Re: VOSpace URIs

From: Guy Rixon <gtr-at-ast.cam.ac.uk>
Date: Wed, 3 May 2006 10:16:22 +0100 (BST)


Paul,

some thoughts on your proposal, and a counter proposal that preserves the use of the ivo: scheme without messing with the fragment or query parts of the URI. This is a looong email; sorry, but your ideas are deep and I can't make the counter argument shorter. :)

Firstly, I'd like to note that when I originally proposed a vos: scheme (http://wiki.astrogrid.org/bin/view/AG2/IvoNamesAndLocators) it had different semantics: _any_ VOSpace node could resolve any VOSpace identifier. Therefore, the vos: URI both named the data item and said how to resolve it; and that resolution was independent of the registry, presuming a client knew of one, "local" VOSpace service.
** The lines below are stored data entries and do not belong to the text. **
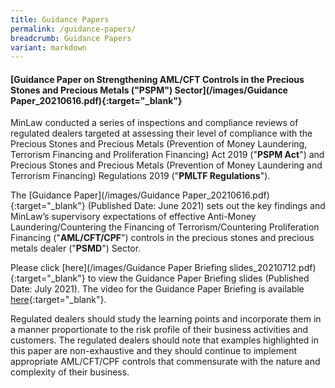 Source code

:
 ```yaml
---
title: Guidance Papers
permalink: /guidance-papers/
breadcrumb: Guidance Papers
variant: markdown
---
```

#### [Guidance Paper on Strengthening AML/CFT Controls in the Precious Stones and Precious Metals ("PSPM") Sector](/images/Guidance Paper_20210616.pdf){:target="_blank"}

MinLaw conducted a series of inspections and compliance reviews of regulated dealers targeted at assessing their level of compliance with the Precious Stones and Precious Metals (Prevention of Money Laundering, Terrorism Financing and Proliferation Financing) Act 2019 ("**PSPM Act**") and Precious Stones and Precious Metals (Prevention of Money Laundering and Terrorism Financing) Regulations 2019 ("**PMLTF Regulations**").

The [Guidance Paper](/images/Guidance Paper_20210616.pdf){:target="_blank"} (Published Date: June 2021) sets out the key findings and MinLaw’s supervisory expectations of effective Anti-Money Laundering/Countering the Financing of Terrorism/Countering Proliferation Financing ("**AML/CFT/CPF**") controls in the precious stones and precious metals dealer ("**PSMD**") Sector. 

Please click [here](/images/Guidance Paper Briefing slides_20210712.pdf){:target="_blank"} to view the Guidance Paper Briefing slides (Published Date: July 2021). The video for the Guidance Paper Briefing is available [here](https://youtu.be/RaOrZNbtMFM){:target="_blank"}.

Regulated dealers should study the learning points and incorporate them in a manner proportionate to the risk profile of their business activities and customers. The regulated dealers should note that examples highlighted in this paper are non-exhaustive and they should continue to implement appropriate AML/CFT/CPF controls that commensurate with the nature and complexity of their business.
Your proposal isn't independent of the registry. The _client_ has to resolve a vos: URI to an ivo: URI and then find the right VOSpace service in the registry. "Standard URI-parsing software" won't help with this.

Secondly, I'm not sure that your vos: really has "locator-style semantics". A vos: URI doesn't point directly to anything concrete that can be downloaded in the manner of a web page, and the VOSpace semantics are quite different to those of HTTP, FTP etc.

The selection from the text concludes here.